== Supplied data ==
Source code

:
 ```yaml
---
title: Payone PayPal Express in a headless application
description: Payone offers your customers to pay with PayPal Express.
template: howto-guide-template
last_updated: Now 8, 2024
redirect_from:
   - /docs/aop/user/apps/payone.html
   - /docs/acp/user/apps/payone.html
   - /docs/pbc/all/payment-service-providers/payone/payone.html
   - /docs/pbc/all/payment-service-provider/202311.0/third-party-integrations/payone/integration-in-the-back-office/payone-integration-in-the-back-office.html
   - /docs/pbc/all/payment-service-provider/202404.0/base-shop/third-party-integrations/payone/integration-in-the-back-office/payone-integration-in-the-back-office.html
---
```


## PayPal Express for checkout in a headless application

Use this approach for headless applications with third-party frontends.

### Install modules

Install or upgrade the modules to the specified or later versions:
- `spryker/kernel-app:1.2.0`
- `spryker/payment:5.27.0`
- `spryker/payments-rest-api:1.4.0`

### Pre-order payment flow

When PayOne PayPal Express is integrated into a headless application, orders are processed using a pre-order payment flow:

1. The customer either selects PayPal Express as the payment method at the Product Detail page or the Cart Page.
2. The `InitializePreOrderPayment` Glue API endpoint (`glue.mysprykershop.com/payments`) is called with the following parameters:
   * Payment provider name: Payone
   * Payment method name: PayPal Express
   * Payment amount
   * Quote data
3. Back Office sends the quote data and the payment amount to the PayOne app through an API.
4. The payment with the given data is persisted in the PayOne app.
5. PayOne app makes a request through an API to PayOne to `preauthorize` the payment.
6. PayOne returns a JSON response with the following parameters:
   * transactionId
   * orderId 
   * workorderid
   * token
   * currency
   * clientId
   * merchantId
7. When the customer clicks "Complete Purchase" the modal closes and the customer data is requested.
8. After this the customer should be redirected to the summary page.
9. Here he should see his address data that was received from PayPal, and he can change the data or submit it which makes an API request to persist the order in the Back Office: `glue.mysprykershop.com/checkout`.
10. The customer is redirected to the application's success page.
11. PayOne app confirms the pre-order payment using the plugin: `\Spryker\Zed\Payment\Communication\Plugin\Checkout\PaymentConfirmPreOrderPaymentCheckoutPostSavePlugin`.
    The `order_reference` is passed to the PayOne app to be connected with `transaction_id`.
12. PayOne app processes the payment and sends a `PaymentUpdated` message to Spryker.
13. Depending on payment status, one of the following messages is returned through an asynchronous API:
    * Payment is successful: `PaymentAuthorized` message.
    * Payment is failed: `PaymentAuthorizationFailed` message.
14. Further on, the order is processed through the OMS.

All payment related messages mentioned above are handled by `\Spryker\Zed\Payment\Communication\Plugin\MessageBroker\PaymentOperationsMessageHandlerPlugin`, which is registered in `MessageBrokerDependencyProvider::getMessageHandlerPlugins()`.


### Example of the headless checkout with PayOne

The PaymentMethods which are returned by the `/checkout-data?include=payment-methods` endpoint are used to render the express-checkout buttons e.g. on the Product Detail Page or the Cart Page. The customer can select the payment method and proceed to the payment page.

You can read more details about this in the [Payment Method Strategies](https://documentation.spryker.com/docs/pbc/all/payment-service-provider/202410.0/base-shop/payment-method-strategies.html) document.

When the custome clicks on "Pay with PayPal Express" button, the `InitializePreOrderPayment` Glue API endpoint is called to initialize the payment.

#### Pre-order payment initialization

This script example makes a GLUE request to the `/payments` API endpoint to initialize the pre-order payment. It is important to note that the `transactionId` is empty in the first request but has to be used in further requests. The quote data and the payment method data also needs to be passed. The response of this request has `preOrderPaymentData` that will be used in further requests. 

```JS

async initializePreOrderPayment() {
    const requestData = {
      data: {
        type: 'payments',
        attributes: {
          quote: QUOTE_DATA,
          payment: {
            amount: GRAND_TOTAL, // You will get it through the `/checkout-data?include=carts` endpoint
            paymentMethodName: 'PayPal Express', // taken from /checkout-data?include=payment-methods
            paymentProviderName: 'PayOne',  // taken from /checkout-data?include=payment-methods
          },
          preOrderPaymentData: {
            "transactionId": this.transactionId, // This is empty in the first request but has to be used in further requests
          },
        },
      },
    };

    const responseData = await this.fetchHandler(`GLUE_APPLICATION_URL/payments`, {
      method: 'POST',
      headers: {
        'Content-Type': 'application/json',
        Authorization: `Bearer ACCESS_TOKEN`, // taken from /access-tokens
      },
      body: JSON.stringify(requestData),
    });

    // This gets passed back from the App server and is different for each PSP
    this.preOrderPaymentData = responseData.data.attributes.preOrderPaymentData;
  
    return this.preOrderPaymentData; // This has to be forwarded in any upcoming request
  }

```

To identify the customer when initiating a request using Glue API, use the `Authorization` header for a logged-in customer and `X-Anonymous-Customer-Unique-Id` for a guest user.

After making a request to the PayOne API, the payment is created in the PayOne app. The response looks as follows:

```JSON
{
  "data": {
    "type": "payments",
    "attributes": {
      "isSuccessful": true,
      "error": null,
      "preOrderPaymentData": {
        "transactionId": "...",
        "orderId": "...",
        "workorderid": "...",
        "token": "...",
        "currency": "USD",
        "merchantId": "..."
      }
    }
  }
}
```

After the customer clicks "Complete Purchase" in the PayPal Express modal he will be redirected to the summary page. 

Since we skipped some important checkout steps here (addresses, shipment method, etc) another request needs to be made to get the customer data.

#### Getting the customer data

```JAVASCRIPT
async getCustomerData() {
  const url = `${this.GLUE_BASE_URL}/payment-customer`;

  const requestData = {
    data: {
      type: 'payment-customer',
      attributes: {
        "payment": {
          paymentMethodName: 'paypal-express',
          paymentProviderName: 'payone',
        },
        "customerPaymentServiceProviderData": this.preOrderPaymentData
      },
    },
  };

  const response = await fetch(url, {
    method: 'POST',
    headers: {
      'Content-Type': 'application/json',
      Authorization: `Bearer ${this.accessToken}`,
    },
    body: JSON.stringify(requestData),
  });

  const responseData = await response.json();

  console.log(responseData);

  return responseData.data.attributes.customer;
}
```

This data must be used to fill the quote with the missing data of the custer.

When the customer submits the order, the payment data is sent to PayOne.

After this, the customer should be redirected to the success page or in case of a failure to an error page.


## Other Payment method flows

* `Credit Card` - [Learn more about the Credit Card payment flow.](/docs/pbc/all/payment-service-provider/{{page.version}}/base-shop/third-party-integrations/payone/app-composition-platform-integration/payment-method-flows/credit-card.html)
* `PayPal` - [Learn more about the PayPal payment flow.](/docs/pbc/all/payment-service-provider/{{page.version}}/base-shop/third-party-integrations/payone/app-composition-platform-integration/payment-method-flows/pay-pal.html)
===
Exercise brief => Please restate, word for word, the lines of the entries that run from the first line through the one holding "When PayOne PayPal", and add nothing.

Response area =>
Source code

:
 ```yaml
---
title: Payone PayPal Express in a headless application
description: Payone offers your customers to pay with PayPal Express.
template: howto-guide-template
last_updated: Now 8, 2024
redirect_from:
   - /docs/aop/user/apps/payone.html
   - /docs/acp/user/apps/payone.html
   - /docs/pbc/all/payment-service-providers/payone/payone.html
   - /docs/pbc/all/payment-service-provider/202311.0/third-party-integrations/payone/integration-in-the-back-office/payone-integration-in-the-back-office.html
   - /docs/pbc/all/payment-service-provider/202404.0/base-shop/third-party-integrations/payone/integration-in-the-back-office/payone-integration-in-the-back-office.html
---
```


## PayPal Express for checkout in a headless application

Use this approach for headless applications with third-party frontends.

### Install modules

Install or upgrade the modules to the specified or later versions:
- `spryker/kernel-app:1.2.0`
- `spryker/payment:5.27.0`
- `spryker/payments-rest-api:1.4.0`

### Pre-order payment flow

When PayOne PayPal Express is integrated into a headless application, orders are processed using a pre-order payment flow:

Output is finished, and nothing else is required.